◆ WHAT YOU HAVE TO DO ◆
Pull every line of the entries that has the word "Prefabs".

──────── RECORDS SHOWN

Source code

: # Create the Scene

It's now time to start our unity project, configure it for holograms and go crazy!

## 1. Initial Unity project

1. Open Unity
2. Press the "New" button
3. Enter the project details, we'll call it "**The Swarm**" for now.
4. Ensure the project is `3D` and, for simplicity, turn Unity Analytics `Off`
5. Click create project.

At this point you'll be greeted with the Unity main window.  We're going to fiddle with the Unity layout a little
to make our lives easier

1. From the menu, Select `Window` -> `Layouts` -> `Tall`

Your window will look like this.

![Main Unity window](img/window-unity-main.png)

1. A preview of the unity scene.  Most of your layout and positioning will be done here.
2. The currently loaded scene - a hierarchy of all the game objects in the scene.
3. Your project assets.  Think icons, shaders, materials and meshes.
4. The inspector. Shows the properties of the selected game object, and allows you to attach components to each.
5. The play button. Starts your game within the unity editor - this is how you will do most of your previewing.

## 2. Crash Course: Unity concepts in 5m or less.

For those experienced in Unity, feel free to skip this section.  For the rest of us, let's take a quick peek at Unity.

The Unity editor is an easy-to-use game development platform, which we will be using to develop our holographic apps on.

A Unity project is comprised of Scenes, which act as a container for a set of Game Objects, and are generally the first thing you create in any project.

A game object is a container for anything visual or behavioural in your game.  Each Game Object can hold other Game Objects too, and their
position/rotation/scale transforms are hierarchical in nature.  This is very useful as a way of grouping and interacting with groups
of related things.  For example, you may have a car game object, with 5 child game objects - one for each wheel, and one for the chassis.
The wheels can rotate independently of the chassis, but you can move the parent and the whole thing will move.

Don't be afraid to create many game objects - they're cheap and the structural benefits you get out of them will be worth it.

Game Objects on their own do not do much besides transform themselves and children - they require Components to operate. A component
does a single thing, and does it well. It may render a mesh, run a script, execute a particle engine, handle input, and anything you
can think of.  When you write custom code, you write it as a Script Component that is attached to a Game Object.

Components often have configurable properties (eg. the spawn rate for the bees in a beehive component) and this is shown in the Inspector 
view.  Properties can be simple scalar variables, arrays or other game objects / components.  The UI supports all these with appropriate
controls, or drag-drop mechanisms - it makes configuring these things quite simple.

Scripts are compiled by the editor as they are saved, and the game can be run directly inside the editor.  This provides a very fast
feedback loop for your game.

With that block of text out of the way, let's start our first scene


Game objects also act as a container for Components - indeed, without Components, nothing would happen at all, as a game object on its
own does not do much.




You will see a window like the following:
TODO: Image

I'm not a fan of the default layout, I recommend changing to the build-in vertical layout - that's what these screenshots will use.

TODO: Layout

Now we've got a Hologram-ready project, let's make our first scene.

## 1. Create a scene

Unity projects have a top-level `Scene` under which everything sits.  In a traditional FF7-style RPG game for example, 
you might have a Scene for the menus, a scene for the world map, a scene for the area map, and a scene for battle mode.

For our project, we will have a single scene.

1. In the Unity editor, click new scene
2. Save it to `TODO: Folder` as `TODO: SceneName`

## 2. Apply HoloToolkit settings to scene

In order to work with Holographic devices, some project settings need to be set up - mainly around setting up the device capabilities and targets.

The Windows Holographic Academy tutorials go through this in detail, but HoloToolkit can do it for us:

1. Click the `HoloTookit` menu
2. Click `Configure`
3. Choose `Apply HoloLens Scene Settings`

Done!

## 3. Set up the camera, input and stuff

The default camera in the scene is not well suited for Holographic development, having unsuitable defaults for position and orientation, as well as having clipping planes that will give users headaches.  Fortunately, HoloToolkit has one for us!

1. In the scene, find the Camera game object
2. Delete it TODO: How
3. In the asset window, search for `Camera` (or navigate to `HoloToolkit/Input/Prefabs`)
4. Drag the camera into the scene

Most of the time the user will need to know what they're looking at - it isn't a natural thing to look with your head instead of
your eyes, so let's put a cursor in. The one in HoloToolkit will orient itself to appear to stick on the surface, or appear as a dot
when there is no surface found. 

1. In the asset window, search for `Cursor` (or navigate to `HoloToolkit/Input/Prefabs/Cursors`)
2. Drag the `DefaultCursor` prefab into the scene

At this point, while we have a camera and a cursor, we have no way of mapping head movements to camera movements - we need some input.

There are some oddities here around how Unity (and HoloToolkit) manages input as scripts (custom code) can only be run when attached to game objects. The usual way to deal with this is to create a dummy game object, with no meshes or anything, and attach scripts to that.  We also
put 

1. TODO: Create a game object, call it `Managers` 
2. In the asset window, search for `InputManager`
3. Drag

────────────────

◆ OUTPUT OF THE EXERCISE ◆
3. In the asset window, search for `Camera` (or navigate to `HoloToolkit/Input/Prefabs`)
1. In the asset window, search for `Cursor` (or navigate to `HoloToolkit/Input/Prefabs/Cursors`)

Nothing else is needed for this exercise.